- [Exercise brief]
Whenever a line below holds the word "travis", copy that line.

- [Provided data]
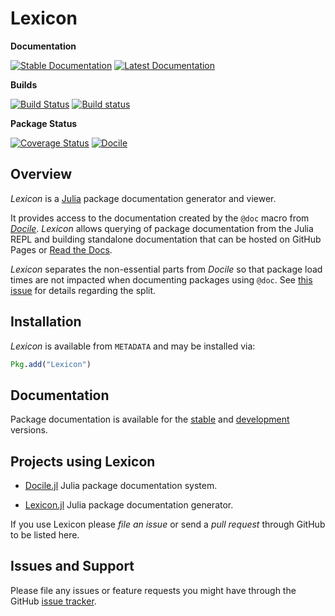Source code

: # Lexicon

**Documentation**

[![Stable Documentation][stable-docs-img]][stable-docs-url]
[![Latest Documentation][latest-docs-img]][latest-docs-url]

**Builds**

[![Build Status][travis-img]][travis-url]
[![Build status][appveyor-img]][appveyor-url]

**Package Status**

[![Coverage Status][coveralls-img]][coveralls-url]
[![Docile][pkgeval-img]][pkgeval-url]

## Overview

*Lexicon* is a [Julia](http://www.julialang.org) package documentation generator
and viewer.

It provides access to the documentation created by the `@doc` macro from
[*Docile*][docile-url]. *Lexicon* allows querying of package documentation from
the Julia REPL and building standalone documentation that can be hosted on GitHub
Pages or [Read the Docs](https://readthedocs.org/).

*Lexicon* separates the non-essential parts from *Docile* so that
package load times are not impacted when documenting packages using
`@doc`. See [this issue][issue-url] for details regarding the split.

## Installation

*Lexicon* is available from `METADATA` and may be installed via:

```julia
Pkg.add("Lexicon")
```

## Documentation

Package documentation is available for the [stable][stable-docs-url] and
[development][latest-docs-url] versions.


## Projects using Lexicon

* [Docile.jl](https://github.com/MichaelHatherly/Docile.jl) Julia package documentation system.

* [Lexicon.jl](https://github.com/MichaelHatherly/Lexicon.jl) Julia package documentation generator.

If you use Lexicon please *file an issue* or send a *pull request* through GitHub to be listed here.


## Issues and Support

Please file any issues or feature requests you might have through the GitHub
[issue tracker][issue-tracker].

[travis-img]: https://travis-ci.org/MichaelHatherly/Lexicon.jl.svg?branch=master
[travis-url]: https://travis-ci.org/MichaelHatherly/Lexicon.jl

[appveyor-img]: https://ci.appveyor.com/api/projects/status/qmuv67ku625ioiwc/branch/master?svg=true
[appveyor-url]: https://ci.appveyor.com/project/MichaelHatherly/lexicon-jl/branch/master

[coveralls-img]: https://img.shields.io/coveralls/MichaelHatherly/Lexicon.jl.svg
[coveralls-url]: https://coveralls.io/r/MichaelHatherly/Lexicon.jl

[pkgeval-img]: http://pkg.julialang.org/badges/Lexicon_release.svg
[pkgeval-url]: http://pkg.julialang.org/?pkg=Lexicon&ver=release

[docile-url]: https://github.com/MichaelHatherly/Docile.jl

[issue-url]: https://github.com/MichaelHatherly/Docile.jl/issues/27

[issue-tracker]: https://github.com/MichaelHatherly/Lexicon.jl/issues

[latest-docs-img]: https://readthedocs.org/projects/lexiconjl/badge/?version=latest
[stable-docs-img]: https://readthedocs.org/projects/lexiconjl/badge/?version=stable

[latest-docs-url]: http://lexiconjl.readthedocs.org/en/latest/
[stable-docs-url]: http://lexiconjl.readthedocs.org/en/stable/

- [Your response]
[![Build Status][travis-img]][travis-url]
[travis-img]: https://travis-ci.org/MichaelHatherly/Lexicon.jl.svg?branch=master
[travis-url]: https://travis-ci.org/MichaelHatherly/Lexicon.jl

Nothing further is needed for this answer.